Let’s see what are the golden rules to keep in mind when managing crisis across brands:
- Control the narrative: It is imperative to control the narrative and from day one to ensure the right messaging is going out to the external world. The message needs to be simple, consistent and delivered via the brand friendly journalists, to begin with. It is important to reach out to these journalists proactively and communicate one’s view point.
- Time is the essence in the digital era: There are numerous examples of brands like Zomato who have managed crisis well in recent times. Take the example of Zomato’s outdoor ad campaign or the recent religion issue, the company has always managed to respond and respond well, without compromising on brand proposition and brand ethos. Instead, Nestle was slow in communicating via its social handles, giving the impression that it really did not care.
- Be honest and accept mistakes: Open and transparent communication is very important. Brands tend to hide information for the fear of negative impact if the actual story is out in the open. However, this is not advisable. I was a part of the team that managed the Nokia battery recall crisis in 2007. What started out as a product advisory sent out by Nokia for battery recall, ended up becoming a huge crisis for the Nokia in India. With media trying to capitalize on this news, this snowballed into a mega crisis for the brand. However, the crisis communications strategy was well thought through and it worked wonders. Nokia decided to take this head on, and its key spokespeople actively engaged with the media, even at the risk of being questioned. The media engagement went beyond metros to sub metros and smaller cities. The objective was to communicate their viewpoint to the customers so as to reiterate the brand’s commitment to deliver high quality products.
- Give customers the utmost priority: In crisis, it is important to communicate that the customers are most important for the brand. There are numerous examples of global conglomerates who have executed well planned crisis communication strategy, keeping the customer’s interest in mind. The first brand that comes in my mind is Samsung and how it sailed through the Note 7 crisis. The company announced the global recall of around 2.5 million Galaxy Note 7 phones. They also eventually discontinued the production and sale of the device. Along with this, it built a new test lab with 700 researchers, 200,000 devices and 30,000 to replicate the cause of fire. Samsung also created a battery advisory group and gave all the processes a boost to ensure such scenarios do not arise in the future- a testimony of its long term commitment towards customer safety. While the initial years were tough, the brand did bounce back to be amongst the top players in the mobile devices space.
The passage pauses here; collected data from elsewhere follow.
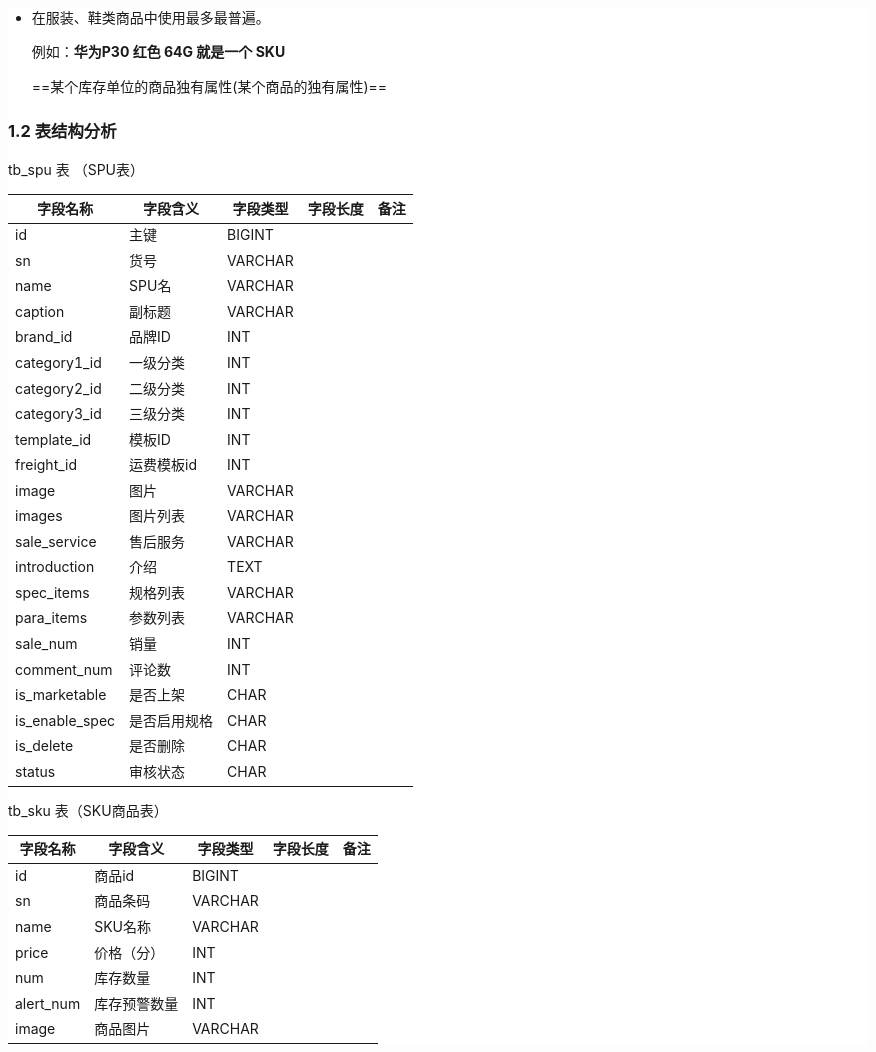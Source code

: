 * 在服装、鞋类商品中使用最多最普遍。

  例如：**华为P30 红色 64G 就是一个 SKU**
  
  ==某个库存单位的商品独有属性(某个商品的独有属性)==

### 1.2 表结构分析

tb_spu  表 （SPU表）

| 字段名称           | 字段含义   | 字段类型    | 字段长度 | 备注   |
| -------------- | ------ | ------- | ---- | ---- |
| id             | 主键     | BIGINT  |      |      |
| sn             | 货号     | VARCHAR |      |      |
| name           | SPU名   | VARCHAR |      |      |
| caption        | 副标题    | VARCHAR |      |      |
| brand_id       | 品牌ID   | INT     |      |      |
| category1_id   | 一级分类   | INT     |      |      |
| category2_id   | 二级分类   | INT     |      |      |
| category3_id   | 三级分类   | INT     |      |      |
| template_id    | 模板ID   | INT     |      |      |
| freight_id     | 运费模板id | INT     |      |      |
| image          | 图片     | VARCHAR |      |      |
| images         | 图片列表   | VARCHAR |      |      |
| sale_service   | 售后服务   | VARCHAR |      |      |
| introduction   | 介绍     | TEXT    |      |      |
| spec_items     | 规格列表   | VARCHAR |      |      |
| para_items     | 参数列表   | VARCHAR |      |      |
| sale_num       | 销量     | INT     |      |      |
| comment_num    | 评论数    | INT     |      |      |
| is_marketable  | 是否上架   | CHAR    |      |      |
| is_enable_spec | 是否启用规格 | CHAR    |      |      |
| is_delete      | 是否删除   | CHAR    |      |      |
| status         | 审核状态   | CHAR    |      |      |

tb_sku  表（SKU商品表）

| 字段名称          | 字段含义                | 字段类型     | 字段长度 | 备注   |
| ------------- | ------------------- | -------- | ---- | ---- |
| id            | 商品id                | BIGINT   |      |      |
| sn            | 商品条码                | VARCHAR  |      |      |
| name          | SKU名称               | VARCHAR  |      |      |
| price         | 价格（分）               | INT      |      |      |
| num           | 库存数量                | INT      |      |      |
| alert_num     | 库存预警数量              | INT      |      |      |
| image         | 商品图片                | VARCHAR  |      |      |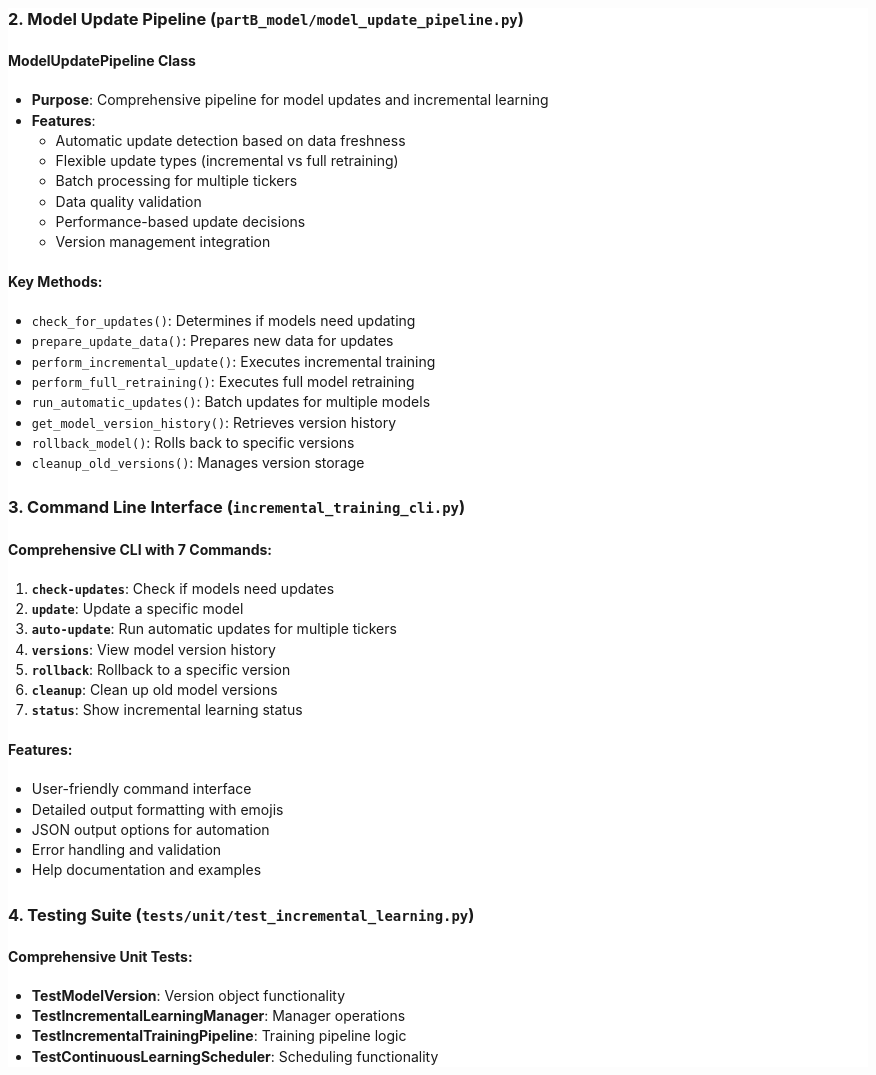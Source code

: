 ### 2. **Model Update Pipeline** (`partB_model/model_update_pipeline.py`)

#### **ModelUpdatePipeline Class**

- **Purpose**: Comprehensive pipeline for model updates and incremental learning
- **Features**:
  - Automatic update detection based on data freshness
  - Flexible update types (incremental vs full retraining)
  - Batch processing for multiple tickers
  - Data quality validation
  - Performance-based update decisions
  - Version management integration

#### **Key Methods**:

- `check_for_updates()`: Determines if models need updating
- `prepare_update_data()`: Prepares new data for updates
- `perform_incremental_update()`: Executes incremental training
- `perform_full_retraining()`: Executes full model retraining
- `run_automatic_updates()`: Batch updates for multiple models
- `get_model_version_history()`: Retrieves version history
- `rollback_model()`: Rolls back to specific versions
- `cleanup_old_versions()`: Manages version storage

### 3. **Command Line Interface** (`incremental_training_cli.py`)

#### **Comprehensive CLI with 7 Commands**:

1. **`check-updates`**: Check if models need updates
2. **`update`**: Update a specific model
3. **`auto-update`**: Run automatic updates for multiple tickers
4. **`versions`**: View model version history
5. **`rollback`**: Rollback to a specific version
6. **`cleanup`**: Clean up old model versions
7. **`status`**: Show incremental learning status

#### **Features**:

- User-friendly command interface
- Detailed output formatting with emojis
- JSON output options for automation
- Error handling and validation
- Help documentation and examples

### 4. **Testing Suite** (`tests/unit/test_incremental_learning.py`)

#### **Comprehensive Unit Tests**:

- **TestModelVersion**: Version object functionality
- **TestIncrementalLearningManager**: Manager operations
- **TestIncrementalTrainingPipeline**: Training pipeline logic
- **TestContinuousLearningScheduler**: Scheduling functionality
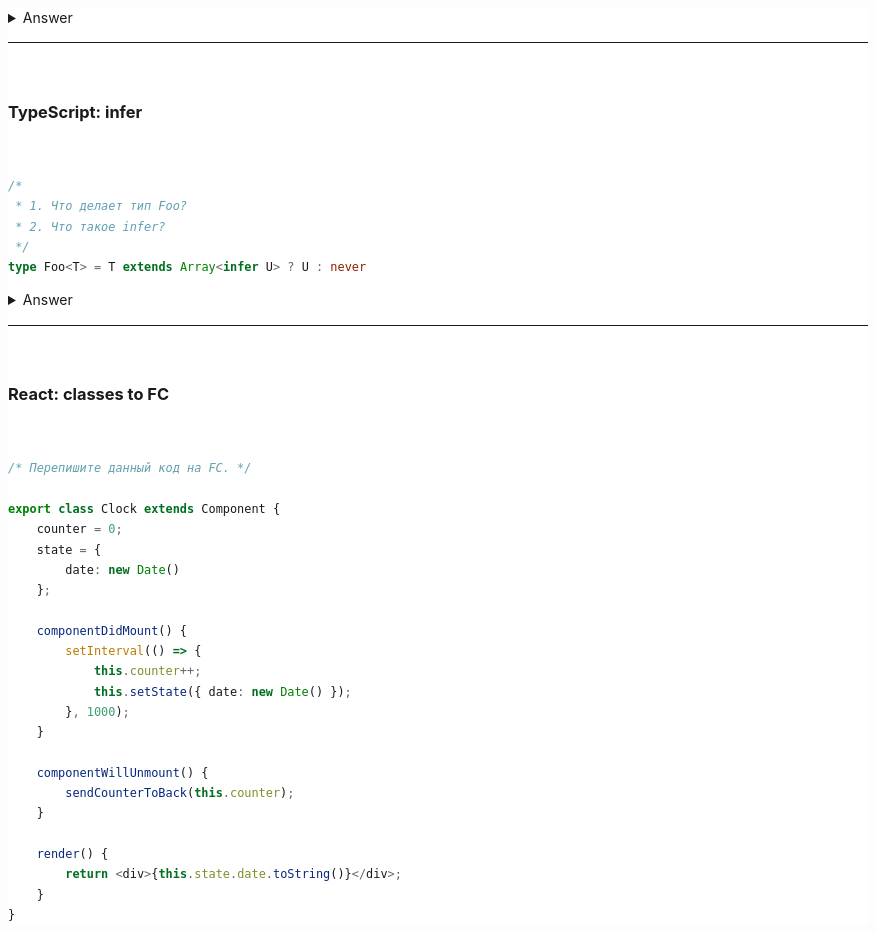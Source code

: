 <details><summary>Answer</summary></details>
<hr/>
<br/>










### TypeScript: infer

<br/>

```ts
/*
 * 1. Что делает тип Foo?
 * 2. Что такое infer?
 */
type Foo<T> = T extends Array<infer U> ? U : never

```

<details><summary>Answer</summary></details>
<hr/>
<br/>









### React: classes to FC

<br/>

```ts
/* Перепишите данный код на FC. */

export class Clock extends Component {
    counter = 0;
    state = {
        date: new Date()
    };

    componentDidMount() {
        setInterval(() => {
            this.counter++;
            this.setState({ date: new Date() });
        }, 1000);
    }

    componentWillUnmount() {
        sendCounterToBack(this.counter);
    }

    render() {
        return <div>{this.state.date.toString()}</div>;
    }
}
```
- Be humble: Arrogance does not take you anywhere. The brands need to remember that customer is the king. Communication in the times of crisis are sensitive and need to be done humbly, to avoid bigger setbacks to the brand. A classic case of what a brand should not do in case of crisis is the way Nestle handled the Maggi crisis. When the fingers were raised on the quality of the product, Nestle continued to argue that its own test results were correct. This led to issues with regulators, whose results were different. Nestle could have been humble about the issue and could have been more involved in testing or tried to find better ways to work around the situation.
To conclude, reputation and brand equity are of utmost importance and take years to build. Building trust is a continuous process best understood by brand custodians. While crisis communication can be taxing, it is important to keep a cool head and execute a well-planned strategy. Staying silent is not acceptable in today’s digital era as it is taken as a sign of a brand that doesn’t care about its customers. During my professional career, I have advised CEOs and spearheaded crisis communication campaign across numerous campaigns. A planned communication strategy that connects with all target audiences with a simplified, consistent messaging is what can be the differentiator for any brand. One needs to be cognizant of the sensitivities involved and communicate well.
Remember, this is not a dead end. There is light at the end of the tunnel. One needs to keep the faith and communicate well.